Two different modulus moves: y = |f(x)| — reflect every part below the x-axis up (parts above stay put). The graph never dips below the axis.
y = f(|x|) — keep the graph for x ≥ 0 and mirror it across the y-axis (so the result is symmetric).
IB-style question — y = |f(x)|
The line y = 2x − 4 is given. Describe the graph of y = |2x − 4| and state its minimum value.
Step by step
- Where 2x − 4 ≥ 0 (x ≥ 2) the graph is unchanged; where it's negative (x < 2) reflect it up.
- It becomes a V with its corner where 2x − 4 = 0.
Final answer
A V-shape with vertex at (2, 0); minimum value 0.
IB-style question — y = f(|x|)
f(x) = x² − 2x.
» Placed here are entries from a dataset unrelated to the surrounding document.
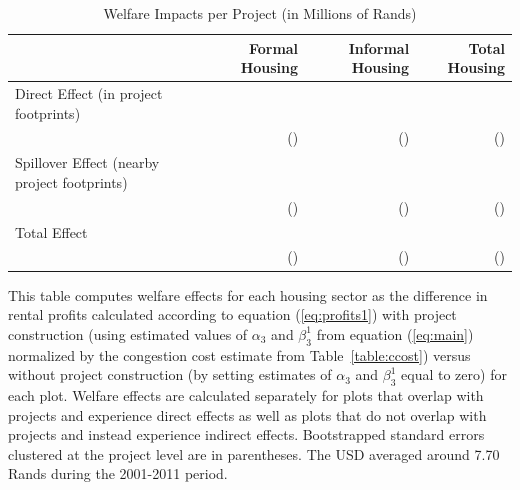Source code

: \documentclass[12pt]{article}
\begin{document}
\begin{table}[h]
\centering
\caption{Welfare Impacts per Project (in Millions of Rands)}\label{table:welfare}
\vspace{-2mm}
\begin{threeparttable}
\begin{tabular}{lDDD}
\toprule
  &    Formal Housing  &  Informal Housing & Total Housing \\ \midrule 
Direct Effect (in project footprints) &   &  &  \\
 & (\unskip) & (\unskip) & (\unskip) \\[.5em]
Spillover Effect (nearby project footprints) &   &  &  \\
 & (\unskip) & (\unskip) & (\unskip) \\[.5em]
Total Effect &  &  &  \\
&  (\unskip) & (\unskip) & (\unskip) \\[.5em]
\bottomrule
\end{tabular}
\begin{tablenotes}
\item \footnotesize 
This table computes welfare effects for each housing sector as the difference in rental profits calculated according to equation (\ref{eq:profits1}) with project construction (using estimated values of $\alpha_3$ and $\beta_3^{1}$ from equation (\ref{eq:main}) normalized by the congestion cost estimate from Table~\ref{table:ccost}) versus without project construction (by setting estimates of $\alpha_3$ and $\beta_3^{1}$ equal to zero) for each plot.  Welfare effects are calculated separately for plots that overlap with projects and experience direct effects as well as plots that do not overlap with projects and instead experience indirect effects.  Bootstrapped standard errors clustered at the project level are in parentheses.  The USD averaged around 7.70 Rands during the 2001-2011 period.
\end{tablenotes}
\end{threeparttable}
\end{table}
\end{document}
Describe how y = f(|x|) differs from y = f(x).
Step by step
- f(|x|) = |x|² − 2|x| = x² − 2|x|.
- For x ≥ 0 it matches f; for x < 0 it's the mirror image of the right side.
Final answer
Keep the x ≥ 0 part of f and reflect it across the y-axis (an even, symmetric curve).
Flip every height: y = 1/f(x) takes the reciprocal of each y-value:
• where f = 0 → a vertical asymptote; • where f is large → 1/f is near 0; where f is near 0 → 1/f is large; • a maximum of f becomes a minimum of 1/f (and the sign is kept).
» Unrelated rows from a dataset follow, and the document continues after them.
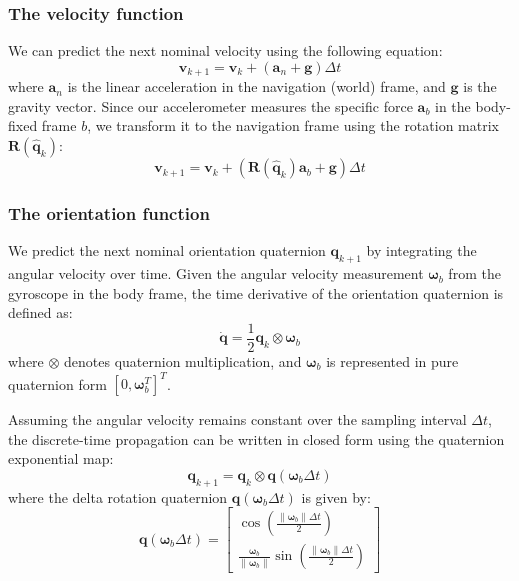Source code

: \documentclass{article}
\begin{document}
	
	\subsubsection{The velocity function}
	We can predict the next nominal velocity using the following equation:
	\begin{equation}
		\mathbf{v}_{k+1} = \mathbf{v}_k + (\mathbf{a}_n + \mathbf{g}) \Delta t
	\end{equation}
	where $\mathbf{a}_n$ is the linear acceleration in the navigation (world) frame, and $\mathbf{g}$ is the gravity vector. Since our accelerometer measures the specific force $\mathbf{a}_b$ in the body-fixed frame $b$, we transform it to the navigation frame using the rotation matrix $\mathbf{R}(\hat{\mathbf{q}}_k)$:
	\begin{equation}
	\mathbf{v}_{k+1} = \mathbf{v}_k + \left( \mathbf{R}(\hat{\mathbf{q}}_k) \mathbf{a}_b + \mathbf{g} \right) \Delta t
	\end{equation}
	
	\subsubsection{The orientation function}
	We predict the next nominal orientation quaternion $\mathbf{q}_{k+1}$ by integrating the angular velocity over time. Given the angular velocity measurement $\boldsymbol{\omega}_b$ from the gyroscope in the body frame, the time derivative of the orientation quaternion is defined as:
	\begin{equation}
		\dot{\mathbf{q}} = \frac{1}{2} \mathbf{q}_k \otimes \boldsymbol{\omega}_b
	\end{equation}
	where $\otimes$ denotes quaternion multiplication, and $\boldsymbol{\omega}_b$ is represented in pure quaternion form $[0, \boldsymbol{\omega}_b^T]^T$. 
	
	Assuming the angular velocity remains constant over the sampling interval $\Delta t$, the discrete-time propagation can be written in closed form using the quaternion exponential map:
	\begin{equation}
		\mathbf{q}_{k+1} = \mathbf{q}_k \otimes \mathbf{q}\left(\boldsymbol{\omega}_b \Delta t\right)
	\end{equation}
	where the delta rotation quaternion $\mathbf{q}\left(\boldsymbol{\omega}_b \Delta t\right)$ is given by:
	\begin{equation}
		\mathbf{q}\left(\boldsymbol{\omega}_b \Delta t\right) = 
		\begin{bmatrix} 
			\cos\left(\frac{\|\boldsymbol{\omega}_b\| \Delta t}{2}\right) \\ 
			\frac{\boldsymbol{\omega}_b}{\|\boldsymbol{\omega}_b\|} \sin\left(\frac{\|\boldsymbol{\omega}_b\| \Delta t}{2}\right) 
		\end{bmatrix}
	\end{equation}
	
\end{document}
IB-style question — reciprocal graph
f(x) = x − 3. Describe the graph of y = 1/f(x).
Step by step
- f = 0 at x = 3 → vertical asymptote there.
- As x → ±∞, f is large so 1/f → 0 → horizontal asymptote.
Final answer
y = 1/(x − 3): vertical asymptote x = 3, horizontal asymptote y = 0.